- _RAW DATA_
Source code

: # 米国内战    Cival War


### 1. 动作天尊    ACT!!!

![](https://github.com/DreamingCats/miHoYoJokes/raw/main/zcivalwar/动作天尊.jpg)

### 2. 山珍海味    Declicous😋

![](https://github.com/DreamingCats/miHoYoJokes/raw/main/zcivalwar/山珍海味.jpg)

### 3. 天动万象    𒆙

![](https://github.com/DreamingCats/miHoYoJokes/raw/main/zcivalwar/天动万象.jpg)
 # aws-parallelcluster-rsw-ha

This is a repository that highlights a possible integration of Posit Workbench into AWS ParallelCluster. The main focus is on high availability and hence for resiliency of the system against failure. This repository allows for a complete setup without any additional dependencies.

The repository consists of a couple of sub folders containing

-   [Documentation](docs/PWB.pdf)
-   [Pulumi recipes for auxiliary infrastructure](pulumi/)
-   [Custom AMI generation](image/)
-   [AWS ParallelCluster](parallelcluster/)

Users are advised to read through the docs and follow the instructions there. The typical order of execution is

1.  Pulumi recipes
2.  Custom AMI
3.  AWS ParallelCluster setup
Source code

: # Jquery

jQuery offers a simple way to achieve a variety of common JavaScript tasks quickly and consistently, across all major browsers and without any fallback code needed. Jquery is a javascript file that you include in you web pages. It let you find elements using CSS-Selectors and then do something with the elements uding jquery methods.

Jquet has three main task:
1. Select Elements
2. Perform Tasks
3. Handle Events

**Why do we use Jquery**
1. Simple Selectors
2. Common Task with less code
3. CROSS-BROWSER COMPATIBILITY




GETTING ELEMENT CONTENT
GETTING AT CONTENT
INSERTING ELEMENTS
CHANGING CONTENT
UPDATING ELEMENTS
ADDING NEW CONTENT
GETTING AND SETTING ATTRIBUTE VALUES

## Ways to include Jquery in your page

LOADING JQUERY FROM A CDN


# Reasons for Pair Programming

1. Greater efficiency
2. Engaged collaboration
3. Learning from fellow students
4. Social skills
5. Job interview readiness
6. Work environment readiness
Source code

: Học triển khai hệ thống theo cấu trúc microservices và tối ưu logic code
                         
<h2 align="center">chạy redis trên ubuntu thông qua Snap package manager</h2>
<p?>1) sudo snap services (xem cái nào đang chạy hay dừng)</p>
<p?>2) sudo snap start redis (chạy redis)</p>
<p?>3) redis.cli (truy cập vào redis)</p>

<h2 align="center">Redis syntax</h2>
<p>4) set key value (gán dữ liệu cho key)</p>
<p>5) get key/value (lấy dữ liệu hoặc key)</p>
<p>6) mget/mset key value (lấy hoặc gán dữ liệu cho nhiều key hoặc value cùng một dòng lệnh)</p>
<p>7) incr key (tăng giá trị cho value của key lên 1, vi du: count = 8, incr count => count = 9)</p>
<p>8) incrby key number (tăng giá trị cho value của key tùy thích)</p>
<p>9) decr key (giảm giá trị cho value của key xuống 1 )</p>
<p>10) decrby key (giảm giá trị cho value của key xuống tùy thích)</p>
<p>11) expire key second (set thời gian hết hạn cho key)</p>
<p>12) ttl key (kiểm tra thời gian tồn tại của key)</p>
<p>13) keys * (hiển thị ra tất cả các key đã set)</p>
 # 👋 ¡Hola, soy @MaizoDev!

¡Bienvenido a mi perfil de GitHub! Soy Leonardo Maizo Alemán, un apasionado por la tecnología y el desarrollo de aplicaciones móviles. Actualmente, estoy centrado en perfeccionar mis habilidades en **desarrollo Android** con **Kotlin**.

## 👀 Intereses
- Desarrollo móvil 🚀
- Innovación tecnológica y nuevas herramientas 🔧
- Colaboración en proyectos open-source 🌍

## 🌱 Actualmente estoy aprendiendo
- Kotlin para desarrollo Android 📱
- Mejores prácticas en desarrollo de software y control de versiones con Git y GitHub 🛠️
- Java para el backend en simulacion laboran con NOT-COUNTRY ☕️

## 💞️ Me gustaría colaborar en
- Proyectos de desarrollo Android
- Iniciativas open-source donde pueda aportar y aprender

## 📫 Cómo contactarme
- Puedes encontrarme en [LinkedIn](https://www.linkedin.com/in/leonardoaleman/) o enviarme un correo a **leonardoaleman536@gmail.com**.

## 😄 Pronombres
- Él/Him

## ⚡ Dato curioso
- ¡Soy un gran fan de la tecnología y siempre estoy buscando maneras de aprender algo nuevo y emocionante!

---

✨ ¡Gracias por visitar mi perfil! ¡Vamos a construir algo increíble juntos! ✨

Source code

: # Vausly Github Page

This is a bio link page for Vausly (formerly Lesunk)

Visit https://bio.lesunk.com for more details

- _ACTIVITY_
I would like you to report every line in the listing above that contains "GETTING".

- _RESULT OF THIS EXERCISE_
GETTING ELEMENT CONTENT
GETTING AT CONTENT
GETTING AND SETTING ATTRIBUTE VALUES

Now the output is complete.